WHAT TO WORK ON:
Reproduce the lines of the material exactly, excluding every image.

MATERIAL FOR THE TASK:
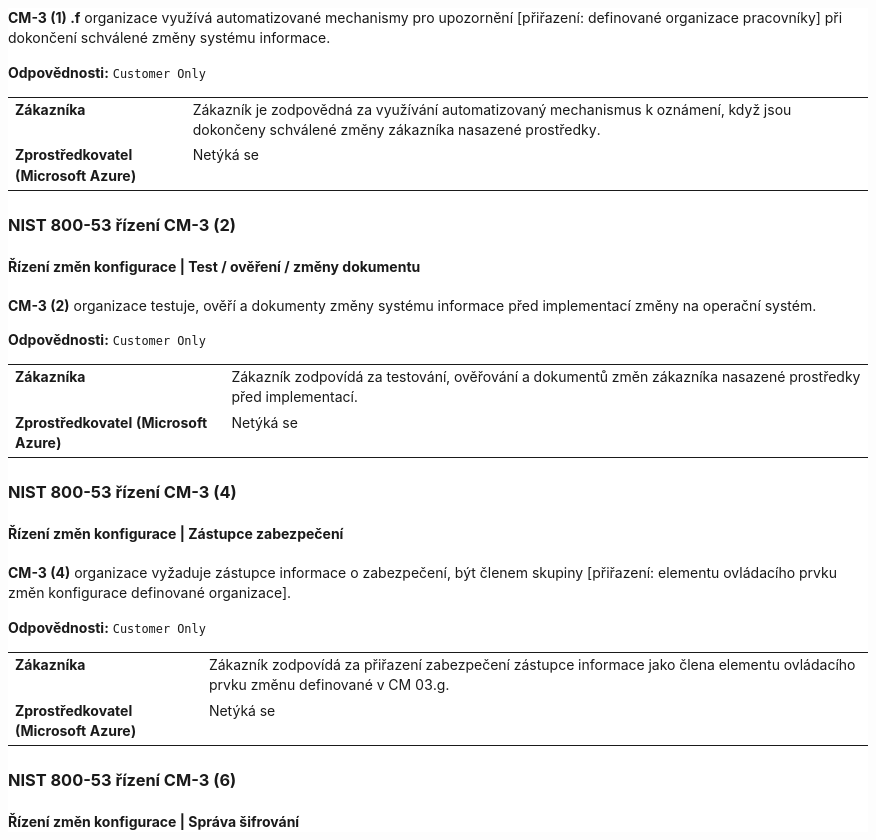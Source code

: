 **CM-3 (1) .f** organizace využívá automatizované mechanismy pro upozornění [přiřazení: definované organizace pracovníky] při dokončení schválené změny systému informace.

**Odpovědnosti:** `Customer Only`

|||
|---|---|
| **Zákazníka** | Zákazník je zodpovědná za využívání automatizovaný mechanismus k oznámení, když jsou dokončeny schválené změny zákazníka nasazené prostředky. |
| **Zprostředkovatel (Microsoft Azure)** | Netýká se |


 ### <a name="nist-800-53-control-cm-3-2"></a>NIST 800-53 řízení CM-3 (2)

#### <a name="configuration-change-control--test--validate--document-changes"></a>Řízení změn konfigurace | Test / ověření / změny dokumentu

**CM-3 (2)** organizace testuje, ověří a dokumenty změny systému informace před implementací změny na operační systém.

**Odpovědnosti:** `Customer Only`

|||
|---|---|
| **Zákazníka** | Zákazník zodpovídá za testování, ověřování a dokumentů změn zákazníka nasazené prostředky před implementací. |
| **Zprostředkovatel (Microsoft Azure)** | Netýká se |


 ### <a name="nist-800-53-control-cm-3-4"></a>NIST 800-53 řízení CM-3 (4)

#### <a name="configuration-change-control--security-representative"></a>Řízení změn konfigurace | Zástupce zabezpečení

**CM-3 (4)** organizace vyžaduje zástupce informace o zabezpečení, být členem skupiny [přiřazení: elementu ovládacího prvku změn konfigurace definované organizace].

**Odpovědnosti:** `Customer Only`

|||
|---|---|
| **Zákazníka** | Zákazník zodpovídá za přiřazení zabezpečení zástupce informace jako člena elementu ovládacího prvku změnu definované v CM 03.g. |
| **Zprostředkovatel (Microsoft Azure)** | Netýká se |


 ### <a name="nist-800-53-control-cm-3-6"></a>NIST 800-53 řízení CM-3 (6)

#### <a name="configuration-change-control--cryptography-management"></a>Řízení změn konfigurace | Správa šifrování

RESULT BELOW:
Source code

: **CM-3 (1) .f** organizace využívá automatizované mechanismy pro upozornění [přiřazení: definované organizace pracovníky] při dokončení schválené změny systému informace.

**Odpovědnosti:** `Customer Only`

|||
|---|---|
| **Zákazníka** | Zákazník je zodpovědná za využívání automatizovaný mechanismus k oznámení, když jsou dokončeny schválené změny zákazníka nasazené prostředky. |
| **Zprostředkovatel (Microsoft Azure)** | Netýká se |


 ### <a name="nist-800-53-control-cm-3-2"></a>NIST 800-53 řízení CM-3 (2)

#### <a name="configuration-change-control--test--validate--document-changes"></a>Řízení změn konfigurace | Test / ověření / změny dokumentu

**CM-3 (2)** organizace testuje, ověří a dokumenty změny systému informace před implementací změny na operační systém.

**Odpovědnosti:** `Customer Only`

|||
|---|---|
| **Zákazníka** | Zákazník zodpovídá za testování, ověřování a dokumentů změn zákazníka nasazené prostředky před implementací. |
| **Zprostředkovatel (Microsoft Azure)** | Netýká se |


 ### <a name="nist-800-53-control-cm-3-4"></a>NIST 800-53 řízení CM-3 (4)

#### <a name="configuration-change-control--security-representative"></a>Řízení změn konfigurace | Zástupce zabezpečení

**CM-3 (4)** organizace vyžaduje zástupce informace o zabezpečení, být členem skupiny [přiřazení: elementu ovládacího prvku změn konfigurace definované organizace].

**Odpovědnosti:** `Customer Only`

|||
|---|---|
| **Zákazníka** | Zákazník zodpovídá za přiřazení zabezpečení zástupce informace jako člena elementu ovládacího prvku změnu definované v CM 03.g. |
| **Zprostředkovatel (Microsoft Azure)** | Netýká se |


 ### <a name="nist-800-53-control-cm-3-6"></a>NIST 800-53 řízení CM-3 (6)

#### <a name="configuration-change-control--cryptography-management"></a>Řízení změn konfigurace | Správa šifrování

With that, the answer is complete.